When dealing with a Method of Reasoning question, we know we are looking for an answer choice that correctly describes the structure of our entire argument. Our correct answer is going to fit the argument exactly. Our wrong answer choices likely explain argument structures we are familiar with, but that simply don’t apply to the specific question we are looking at. Knowing what the right and wrong answers are going to do, we can jump into the stimulus.

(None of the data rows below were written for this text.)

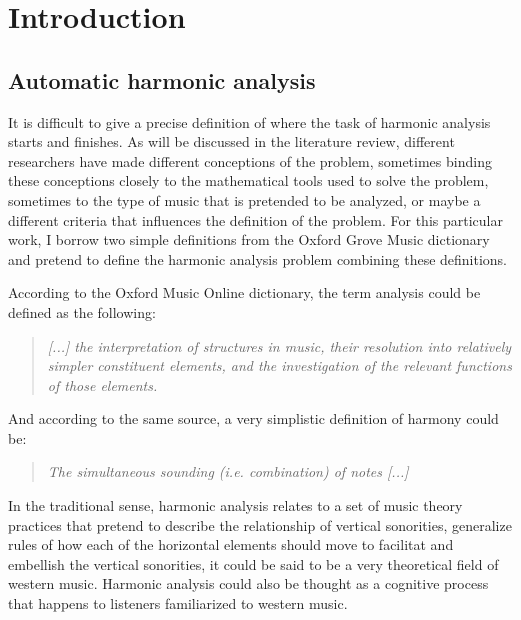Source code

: \chapter{Introduction}

\section{Automatic harmonic analysis}
It is difficult to give a precise definition of where the task of harmonic analysis starts and finishes. As will be discussed in the literature review, different researchers have made different conceptions of the problem, sometimes binding these conceptions closely to the mathematical tools used to solve the problem, sometimes to the type of music that is pretended to be analyzed, or maybe a different criteria that influences the definition of the problem. For this particular work, I borrow two simple definitions from the Oxford Grove Music dictionary and pretend to define the harmonic analysis problem combining these definitions.

According to the Oxford Music Online dictionary, the term analysis could be defined as the following: \cite{oxfordanalysis}

\begin{quote}
\centering
\emph{[...] the interpretation of structures in music, \linebreak
their resolution into relatively simpler constituent elements, \linebreak and the investigation of the relevant functions of those elements.}
\end{quote}

And according to the same source, a very simplistic definition of harmony could be: \cite{oxfordharmony}

\begin{quote}
\centering
\emph{The simultaneous sounding (i.e. combination) of notes [...]}
\end{quote}

In the traditional sense, harmonic analysis relates to a set of music theory practices that pretend to describe the relationship of vertical sonorities, generalize rules of how each of the horizontal elements should move to facilitat and embellish the vertical sonorities, it could be said to be a very theoretical field of western music. Harmonic analysis could also be thought as a cognitive process that happens to listeners familiarized to western music.

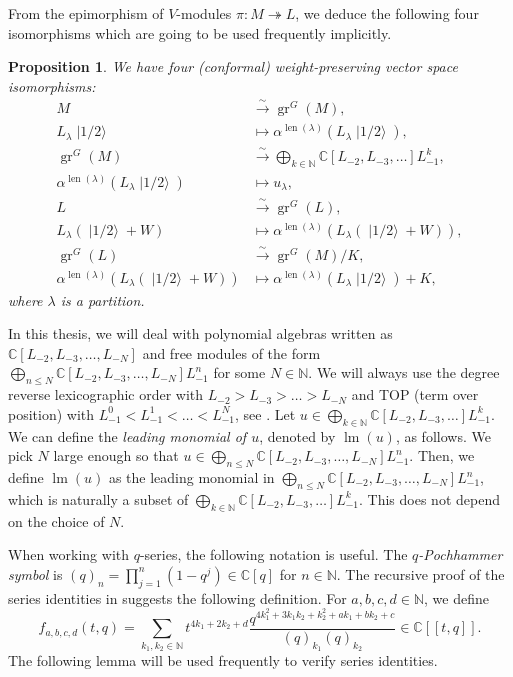\documentclass[a4paper, 12pt, reqno]{amsart}
\newtheorem{proposition}[theorem]{Proposition}
\theoremstyle{remark}
\DeclareMathOperator{\gr}{gr}
\DeclareMathOperator{\lm}{lm}
\DeclareMathOperator{\len}{len}
\DeclareMathOperator{\vachalf}{|1/2\rangle}
\begin{document}
From the epimorphism of $V$-modules $\pi: M \twoheadrightarrow L$, we deduce the following four isomorphisms which are going to be used frequently implicitly.

\begin{proposition}
  \label{prp:20}
  We have four (conformal) weight-preserving vector space isomorphisms:
  \begin{align*}
    M &\xrightarrow{\sim} \gr^G(M), \\
    L_{\lambda}\vachalf &\mapsto \alpha^{\len(\lambda)}(L_{\lambda}\vachalf), \\
    \gr^G(M) &\xrightarrow{\sim} \bigoplus_{k \in \mathbb{N}}\mathbb{C}[L_{-2}, L_{-3}, \dots]L_{-1}^k, \\
    \alpha^{\len(\lambda)}(L_{\lambda}\vachalf) &\mapsto u_{\lambda}, \\
    L &\xrightarrow{\sim} \gr^G(L), \\
    L_{\lambda}(\vachalf + W) &\mapsto \alpha^{\len(\lambda)}(L_{\lambda}(\vachalf + W)), \\
    \gr^G(L) &\xrightarrow{\sim} \gr^G(M)/K, \\
    \alpha^{\len(\lambda)}(L_{\lambda}(\vachalf + W)) &\mapsto \alpha^{\len(\lambda)}(L_{\lambda}\vachalf) + K,
  \end{align*}
  where $\lambda$ is a partition.
\end{proposition}

In this thesis, we will deal with polynomial algebras written as $\mathbb{C}[L_{-2}, L_{-3}, \dots, L_{-N}]$ and free modules of the form $\bigoplus_{n \le N}\mathbb{C}[L_{-2}, L_{-3}, \dots, L_{-N}]L_{-1}^n$ for some $N \in \mathbb{N}$.
We will always use the degree reverse lexicographic order with $L_{-2} > L_{-3} > \dots > L_{-N}$ and TOP (term over position) with $L_{-1}^0 < L_{-1}^1 < \dots < L_{-1}^N$, see \cite[\S3.5]{adams_introduction_1994}.
Let $u \in \bigoplus_{k \in \mathbb{N}}\mathbb{C}[L_{-2}, L_{-3}, \dots]L_{-1}^k$.
We can define the \emph{leading monomial of $u$}, denoted by $\lm(u)$, as follows.
We pick $N$ large enough so that $u \in \bigoplus_{n \le N}\mathbb{C}[L_{-2}, L_{-3}, \dots, L_{-N}]L_{-1}^n$.
Then, we define $\lm(u)$ as the leading monomial in $\bigoplus_{n \le N}\mathbb{C}[L_{-2}, L_{-3}, \dots, L_{-N}]L_{-1}^n$, which is naturally a subset of $\bigoplus_{k \in \mathbb{N}}\mathbb{C}[L_{-2}, L_{-3}, \dots]L_{-1}^k$.
This does not depend on the choice of $N$.

When working with $q$-series, the following notation is useful.
The \emph{$q$-Pochhammer symbol} is $(q)_n = \prod_{j = 1}^n(1 - q^j) \in \mathbb{C}[q]$ for $n \in \mathbb{N}$.
The recursive proof of the series identities in \cite{andrews_singular_2022} suggests the following definition.
For $a, b, c, d \in \mathbb{N}$, we define
\begin{equation*}
  f_{a, b, c, d}(t, q) = \sum_{k_1, k_2 \in \mathbb{N}}t^{4k_1 + 2k_2 + d}\frac{q^{4k_1^2 + 3k_1k_2 + k_2^2 + ak_1 + bk_2 + c}}{(q)_{k_1}(q)_{k_2}} \in \mathbb{C}[[t, q]].
\end{equation*}
The following lemma will be used frequently to verify series identities.
\end{document}
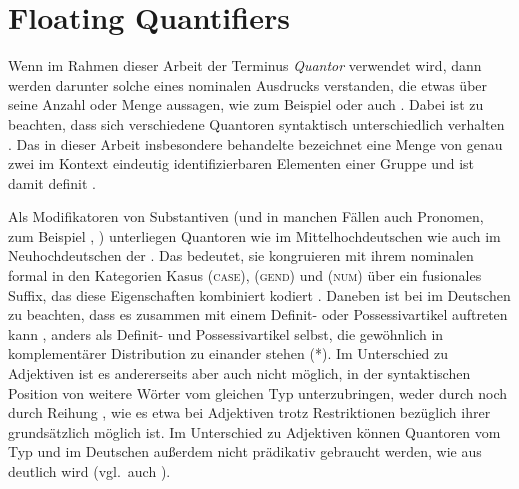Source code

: 

\section{Floating Quantifiers}
\label{sec:floatquant}

Wenn im Rahmen dieser Arbeit der Terminus \textit{Quantor} verwendet wird, dann
werden darunter solche  eines nominalen Ausdrucks
verstanden, die etwas über seine Anzahl oder Menge aussagen, wie zum Beispiel
 oder auch . Dabei ist zu beachten, dass
sich verschiedene Quantoren syntaktisch unterschiedlich verhalten
\autocites[27--28]{pittner1995}[11--12]{haspelmath1997}. Das in dieser Arbeit
insbesondere behandelte  bezeichnet eine Menge von genau
zwei im Kontext eindeutig identifizierbaren Elementen einer Gruppe
\autocite[vgl.][307]{keenan2006} und ist damit definit
\autocite[265--268]{lyons1999}.

Als Modifikatoren von Substantiven (und in
manchen Fällen auch Pronomen, zum Beispiel , )
unterliegen Quantoren wie  im
Mittelhochdeutschen wie auch  im
Neuhochdeutschen der . Das
bedeutet, sie kongruieren mit ihrem nominalen 
formal in den Kategorien Kasus (\textsc{case}),
 (\textsc{gend}) und  (\textsc{num}) über ein
fusionales Suffix, das diese Eigenschaften kombiniert kodiert
\autocites(vgl.~auch ,
)[181--184]{ksw2}[772]{woellstein2022}. Daneben ist bei
 im Deutschen zu beachten, dass es zusammen mit
einem Definit- oder Possessivartikel auftreten kann
, anders als Definit- und Possessivartikel selbst, die
gewöhnlich in komplementärer Distribution zu
einander stehen (*). Im Unterschied zu
Adjektiven ist es andererseits aber auch nicht möglich,
in der syntaktischen Position von  weitere Wörter vom gleichen Typ
unterzubringen, weder durch   noch durch
Reihung , wie es etwa bei Adjektiven
trotz Restriktionen bezüglich ihrer  grundsätzlich möglich ist. Im
Unterschied zu Adjektiven können Quantoren vom Typ
 und  im Deutschen außerdem nicht
prädikativ gebraucht werden, wie aus  deutlich wird
(vgl.~auch \cite[181, Fußnote~1]{merchant1996}).

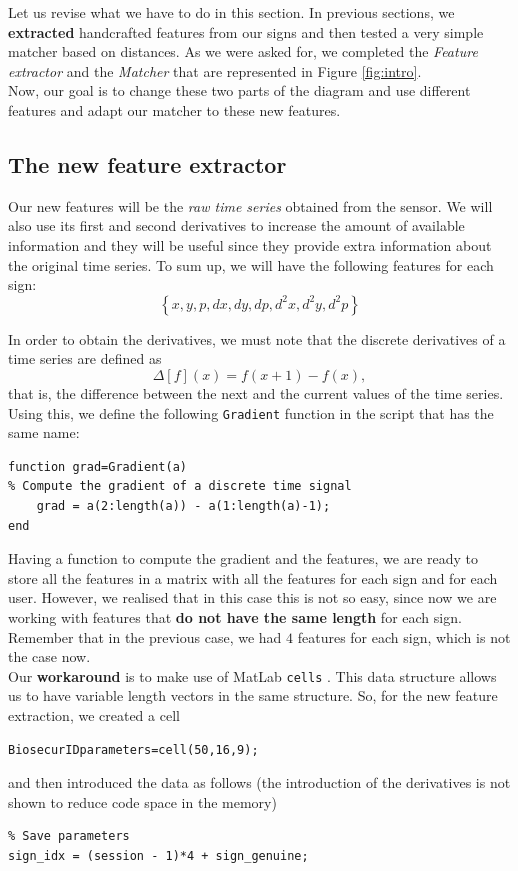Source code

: \documentclass[a4paper]{article}
\def\inline{\lstinline[basicstyle=\ttfamily,keywordstyle={}]}
\begin{document}
{Let us revise what we have to do in this section. In previous sections, we \textbf{extracted} handcrafted features from our signs and then tested a very simple matcher based on distances. As we were asked for, we completed the \emph{Feature extractor} and the \emph{Matcher} that are represented in Figure \ref{fig:intro}.\\

Now, our goal is to change these two parts of the diagram and use different features and adapt our matcher to these new features.

\subsection{The new feature extractor}

Our new features will be the \emph{raw time series} obtained from the sensor. We will also use its first and second derivatives to increase the amount of available information and they will be useful since they provide extra information about the original time series. To sum up, we will have the following features for each sign:
\[
\left\{x, y, p, dx, dy, dp, d^2x, d^2y, d^2p\right\}  
\]

In order to obtain the derivatives, we must note that the discrete derivatives of a time series are defined as
\[
 \Delta [f](x)=f(x+1)-f(x),
\]
that is, the difference between the next and the current values of the time series. Using this, we define the following \inline{Gradient} function in the script that has the same name:
\begin{verbatim}
function grad=Gradient(a)
% Compute the gradient of a discrete time signal
    grad = a(2:length(a)) - a(1:length(a)-1);
end
\end{verbatim}

Having a function to compute the gradient and the features, we are ready to store all the features in a matrix with all the features for each sign and for each user. However, we realised that in this case this is not so easy, since now we are working with features that \textbf{do not have the same length} for each sign. Remember that in the previous case, we had \(4\) features for each sign, which is not the case now.\\

Our \textbf{workaround} is to make use of MatLab \inline{cells} \footnotemark. This data structure allows us to have variable length vectors in the same structure. So, for the new feature extraction, we created a cell
\begin{verbatim}
BiosecurIDparameters=cell(50,16,9);
\end{verbatim}
  and then introduced the data as follows (the introduction of the derivatives is not shown to reduce code space in the memory)
\begin{verbatim}
% Save parameters
sign_idx = (session - 1)*4 + sign_genuine;


\end{verbatim}}
\end{document}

This question presents us with two speakers. Right away, we should recognize that there are two conclusions and two reasons behind them. In this case we are analyzing two speakers taking varying positions on proposed budget cuts by the public transit authority. Our first speaker explains the transit authority cannot avoid a deficit unless it eliminates some services. Winston says that because the other means of avoiding the deficit (like fair increases) are not an option, the suggested cuts should be made. While our first speaker ends with a conclusion that affirms a recommendation on an action, our second speaker takes a different perspective. Winston’s argument seems to make sense as long as we are in agreement on what things should be done. If the city is interested in operating with a deficit, that would be evidence it should be pursued.

Ping responds to the first speaker’s argument without addressing Winston’s overall conclusion. Ping points out that there is potential for the budget cuts to not lead to much savings because the cuts would affect riders leaving home during the day but returning at night. By pointing out a possible event Winston does not think about, Ping explains how the first argument actually does not have the evidence necessary to support the conclusion that the budget cuts should be made.

Answer Choice (A) This answer choice does not line up with the structure of our argument. While this answer choice states the argument “carefully refines terms,” we do not see the explanation of a term or disagreement with how Winston defined the different parts of their argument.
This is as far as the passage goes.